By building red paper lantern craft on Monday, Cowley was participating in a similar cultural program with a dozen boys at his school.

"They helped me with that. I know I'm learning new stuff," Cowley said. The boy is most curious about the Great Wall. "I always wanted to see it. I wanna know how long it takes for a person to walk all the way through, I doubt somebody can do that."

At the Monday event, which was jointly organized by China General Chamber of Commerce Chicago (CGCC Chicago) and Youth Guidance, CGCC Chicago brought two books to the school students, a pop-up book about Chinese New Year and a book explaining the auspicious patterns in China.

The event is an opportunity to know more about China. "It makes me intrigued about the Chinese lunar year. I'm actually enjoying the activity," Lewis Patyk, a 12-year grade student of the school, told Xinhua. "I think it's very creative."

Patyk attended a Chinese New Year festival when he was young. "It was amazing. It was so colorful, so creative. It was like if you blink your eye (you) can miss something."

"I love the culture, the food. I just love everything about China," the boy stressed.

"I know that you all are really good in science, technology, arts, maths. I know that you all are really good at mathematics," he told Xinhua. "How much creativity effort you all put into your food and your culture is one of the oldest cultures in the world."

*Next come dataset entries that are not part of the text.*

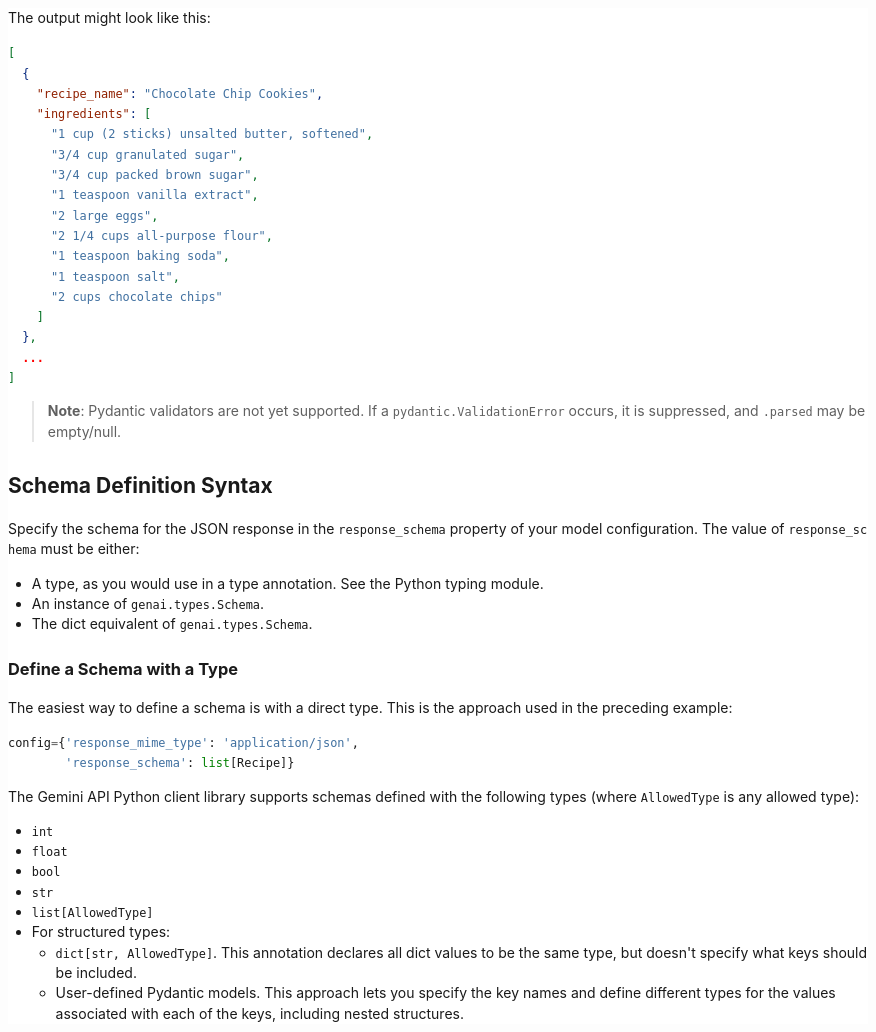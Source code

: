 The output might look like this:

```json
[
  {
    "recipe_name": "Chocolate Chip Cookies",
    "ingredients": [
      "1 cup (2 sticks) unsalted butter, softened",
      "3/4 cup granulated sugar",
      "3/4 cup packed brown sugar",
      "1 teaspoon vanilla extract",
      "2 large eggs",
      "2 1/4 cups all-purpose flour",
      "1 teaspoon baking soda",
      "1 teaspoon salt",
      "2 cups chocolate chips"
    ]
  },
  ...
]
```

> **Note**: Pydantic validators are not yet supported. If a `pydantic.ValidationError` occurs, it is suppressed, and `.parsed` may be empty/null.

## Schema Definition Syntax

Specify the schema for the JSON response in the `response_schema` property of your model configuration. The value of `response_schema` must be either:

- A type, as you would use in a type annotation. See the Python typing module.
- An instance of `genai.types.Schema`.
- The dict equivalent of `genai.types.Schema`.

### Define a Schema with a Type

The easiest way to define a schema is with a direct type. This is the approach used in the preceding example:

```python
config={'response_mime_type': 'application/json',
        'response_schema': list[Recipe]}
```

The Gemini API Python client library supports schemas defined with the following types (where `AllowedType` is any allowed type):

- `int`
- `float`
- `bool`
- `str`
- `list[AllowedType]`
- For structured types:
  - `dict[str, AllowedType]`. This annotation declares all dict values to be the same type, but doesn't specify what keys should be included.
  - User-defined Pydantic models. This approach lets you specify the key names and define different types for the values associated with each of the keys, including nested structures.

"I was thinking about going to China. I want to see what China is actually like, actually experience the culture. I really wanna experience it for myself."

Rebecca Langan, director of external affairs of Youth Guidance, a counseling and a violence prevention program in Chicago committed to school-based programs that enable children to overcome obstacles, focus on education and ultimately succeed in school and in life since 1924, hailed the event as "an opportunity to share cultural dialogue, to learn more about the Chinese culture and to give the students an opportunity to hear from people that look different from them that are different in many ways, but still human."

"Phillips is a school where these students were interested in learning. They were interested in talking to people that they had never met before and they were happy to do the event after school," Langan said. "They really didn't know anyone that was from China and they were curious. They wanted to learn more about the culture."

Addressing the event on behalf of CGCC Chicago, Daniel Li, manager of Wanxiang America Corporation, talked of Wanxiang America's sponsorship of U.S. high school students to study in China in summer programs, saying CGCC encourages all its members to do so.

"We believe people-to-people exchange is the foundation for nation-to-nation relationship. We get to know each other, then we build a trust, we avoid the miscommunication," he said.

Wanxiang America is a member of CGCC Chicago, which represents more than 200 Chinese businesses in nine states in U.S. Midwest.

Established in 1904, Wendell Phillips Academy High School registers 602 students in 2019-2020 academic year.